I’ve followed several bloggers with backyard chickens, they feed egg shells to their hens all the time and have yet to have a crazy egg-stepping-on hen. Sure, I’ll see a crushed egg or two in my coop every month, but I have 9 hens that like to use the same laying spot, so it’s bound to happen on accident.
I’m still the food lady that brings them their treats, and they wait not-so-patiently at the gate seeing if I’ve brought anything good–mealworms, lettuce, carrots, or their favorite—eggs.
About a year after we got our first chickens we got a call from a friend, who lives in a non-farming town, saying she has been seeing a chicken in her yard. She was sure it was a rooster because of the comb and she hadn’t seen any eggs.

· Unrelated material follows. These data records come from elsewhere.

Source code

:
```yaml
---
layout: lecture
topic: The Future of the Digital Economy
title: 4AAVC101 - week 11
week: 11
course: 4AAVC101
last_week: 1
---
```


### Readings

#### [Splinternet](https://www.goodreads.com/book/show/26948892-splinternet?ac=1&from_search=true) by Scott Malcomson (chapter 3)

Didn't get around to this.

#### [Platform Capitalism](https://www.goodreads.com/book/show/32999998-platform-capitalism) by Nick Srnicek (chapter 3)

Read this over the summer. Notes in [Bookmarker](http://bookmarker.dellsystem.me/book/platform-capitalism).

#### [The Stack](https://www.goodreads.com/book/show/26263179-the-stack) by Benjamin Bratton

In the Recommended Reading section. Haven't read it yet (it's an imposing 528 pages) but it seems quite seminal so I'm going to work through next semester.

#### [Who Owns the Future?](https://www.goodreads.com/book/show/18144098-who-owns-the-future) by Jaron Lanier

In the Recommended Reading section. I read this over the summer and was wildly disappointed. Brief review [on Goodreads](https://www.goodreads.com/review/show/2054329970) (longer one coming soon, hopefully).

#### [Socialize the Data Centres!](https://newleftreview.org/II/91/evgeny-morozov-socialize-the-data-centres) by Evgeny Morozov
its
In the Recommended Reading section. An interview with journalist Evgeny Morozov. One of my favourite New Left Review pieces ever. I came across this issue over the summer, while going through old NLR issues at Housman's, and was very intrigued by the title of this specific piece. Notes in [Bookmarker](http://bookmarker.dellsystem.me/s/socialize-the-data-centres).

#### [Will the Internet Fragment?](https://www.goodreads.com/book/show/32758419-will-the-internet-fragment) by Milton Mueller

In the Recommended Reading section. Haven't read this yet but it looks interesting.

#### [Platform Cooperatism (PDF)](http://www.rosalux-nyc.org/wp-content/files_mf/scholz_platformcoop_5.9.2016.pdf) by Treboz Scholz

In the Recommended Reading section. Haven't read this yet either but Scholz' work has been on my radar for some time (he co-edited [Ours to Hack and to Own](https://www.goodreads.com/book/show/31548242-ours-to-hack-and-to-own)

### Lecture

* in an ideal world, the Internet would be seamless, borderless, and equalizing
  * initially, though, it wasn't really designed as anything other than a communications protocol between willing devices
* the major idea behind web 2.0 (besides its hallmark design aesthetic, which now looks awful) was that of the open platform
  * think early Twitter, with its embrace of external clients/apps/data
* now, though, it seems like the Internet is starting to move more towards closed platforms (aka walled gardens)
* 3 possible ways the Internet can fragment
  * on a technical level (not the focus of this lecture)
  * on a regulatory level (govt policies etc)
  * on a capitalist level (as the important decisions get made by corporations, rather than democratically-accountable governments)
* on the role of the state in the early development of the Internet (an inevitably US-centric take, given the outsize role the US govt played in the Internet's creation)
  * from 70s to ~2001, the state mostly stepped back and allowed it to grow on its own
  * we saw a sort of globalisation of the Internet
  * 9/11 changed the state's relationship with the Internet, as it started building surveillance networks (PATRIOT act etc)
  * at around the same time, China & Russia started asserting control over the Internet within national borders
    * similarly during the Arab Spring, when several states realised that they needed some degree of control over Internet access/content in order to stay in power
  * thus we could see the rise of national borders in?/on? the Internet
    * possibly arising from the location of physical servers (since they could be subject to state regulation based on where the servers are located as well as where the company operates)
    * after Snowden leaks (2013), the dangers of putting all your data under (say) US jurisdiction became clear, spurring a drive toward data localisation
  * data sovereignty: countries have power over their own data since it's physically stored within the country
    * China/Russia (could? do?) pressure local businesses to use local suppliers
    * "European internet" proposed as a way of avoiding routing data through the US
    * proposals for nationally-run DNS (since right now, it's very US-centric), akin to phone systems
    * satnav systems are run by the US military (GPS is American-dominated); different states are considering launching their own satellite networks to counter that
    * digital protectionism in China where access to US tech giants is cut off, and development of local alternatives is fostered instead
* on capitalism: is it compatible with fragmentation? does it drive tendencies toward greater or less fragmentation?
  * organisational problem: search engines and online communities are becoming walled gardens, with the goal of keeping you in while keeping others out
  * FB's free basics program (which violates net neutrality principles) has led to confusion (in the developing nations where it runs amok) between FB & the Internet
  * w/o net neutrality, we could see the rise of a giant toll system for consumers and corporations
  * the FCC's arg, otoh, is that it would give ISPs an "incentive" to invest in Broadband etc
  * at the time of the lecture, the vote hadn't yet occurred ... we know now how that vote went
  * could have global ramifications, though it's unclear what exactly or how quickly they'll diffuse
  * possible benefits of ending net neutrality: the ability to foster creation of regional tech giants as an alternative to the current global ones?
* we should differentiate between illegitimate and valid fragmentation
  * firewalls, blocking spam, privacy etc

A tornado had recently gone through the neighboring area and from our understanding, there is an egg farm a few miles away. So, our deduction was that this chicken found the perfect escape opportunity.
Despite the fact that this was not a free chicken, she opviously treasured her freedom. Our friend tried continually to capture Nedge–but Nedge would disappear for days when our friend told us she was going to capture the chicken!
Finally, one day we got the call “I caught him!!”
Our friend drove the hour north get to our little farm what the little white chicken in tow.
Nedge settled in immediately and got along with our other chicken. However, the next day we confirmed that she was in fact a hen when we had a nice jumbo size white egg (the other two hens we had would only occasionally lay small-medium blue green eggs.) With the exception of the winter, Nedge is a daily layer and our only white egg hen. She gets along great with the new baby hens we had gotten last spring, so she has been a wonderful addition to our chicken family!